If Mark Fernald has his way in short order there’d be no reason for businesses to stay in New Hampshire. They might just as well move across the border to Vermont, Maine, or even Massachusetts to be closer to customers who used to want to come here instead.

In a matter of years, we should expect a lower overall standard of living not for all people in the Granite State but primarily the folks who benefit most from the kinds of jobs we’d lose. A group that Democrats would identify as the working poor. Add to that lower income folk who would lose access to entry-level jobs and job training they could take with them to better-paying positions. Opportunities crushed, not by greedy business owners but by greedy politicians like Mark Fernald.

That means more folks on food stamps or welfare or maybe they just cross the border to follow their job. And that means raising the taxes just like the did in Vermont, making New Hampshire less appealing to not just business owners but human beings in general.

Art Woolf closes his Burlington Free Press piece with this.

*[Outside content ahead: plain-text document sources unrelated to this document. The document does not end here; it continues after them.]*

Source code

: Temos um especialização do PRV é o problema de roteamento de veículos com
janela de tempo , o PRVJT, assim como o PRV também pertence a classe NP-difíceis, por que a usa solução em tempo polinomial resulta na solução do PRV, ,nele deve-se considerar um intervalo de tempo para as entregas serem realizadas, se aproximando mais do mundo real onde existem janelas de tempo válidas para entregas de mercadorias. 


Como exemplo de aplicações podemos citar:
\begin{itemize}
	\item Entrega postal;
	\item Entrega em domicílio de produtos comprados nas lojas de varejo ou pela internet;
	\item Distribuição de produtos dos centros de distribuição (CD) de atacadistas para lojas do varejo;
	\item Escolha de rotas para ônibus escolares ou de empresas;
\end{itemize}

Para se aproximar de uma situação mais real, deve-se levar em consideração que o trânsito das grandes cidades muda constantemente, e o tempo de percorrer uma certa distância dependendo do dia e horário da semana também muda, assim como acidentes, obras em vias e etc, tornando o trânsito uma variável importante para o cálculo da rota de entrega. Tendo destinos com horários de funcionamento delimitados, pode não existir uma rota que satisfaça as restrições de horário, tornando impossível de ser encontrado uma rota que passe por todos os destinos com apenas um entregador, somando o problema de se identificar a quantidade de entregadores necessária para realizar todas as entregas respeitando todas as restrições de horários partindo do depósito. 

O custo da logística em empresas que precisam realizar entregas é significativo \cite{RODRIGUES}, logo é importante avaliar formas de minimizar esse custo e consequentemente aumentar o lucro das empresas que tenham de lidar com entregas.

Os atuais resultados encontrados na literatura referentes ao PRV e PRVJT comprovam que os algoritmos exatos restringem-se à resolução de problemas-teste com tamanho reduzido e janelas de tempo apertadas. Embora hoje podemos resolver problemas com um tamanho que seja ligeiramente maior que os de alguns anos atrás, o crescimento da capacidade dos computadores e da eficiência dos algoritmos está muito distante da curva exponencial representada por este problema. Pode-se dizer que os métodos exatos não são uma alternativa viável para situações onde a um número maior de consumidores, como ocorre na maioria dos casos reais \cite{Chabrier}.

I’m sure that in 1969 neither Governor Deane Davis nor any legislator who supported Vermont’s sales tax anticipated negative outcomes for the Vermont towns and cities along the Connecticut River. The history of Vermont’s sales tax serves as a cautionary note about the unintended, but not unforeseeable, consequences of taxes.

In 2018, even though we do know the negative impact these tax changes have (and the advantage they give to New Hampshire by not embracing them), we still find ourselves plagued by dim-witted political mountebanks selling their own dreams for bigger government as some secret cure-all.

It’s a scam.

So, if you are thinking about axing anything this November make sure it is Mark Fernald’s latest political ambitions and just about anyone else with a (D) next to their name. They all want the same thing but they aren’t all willing to just come out and admit it.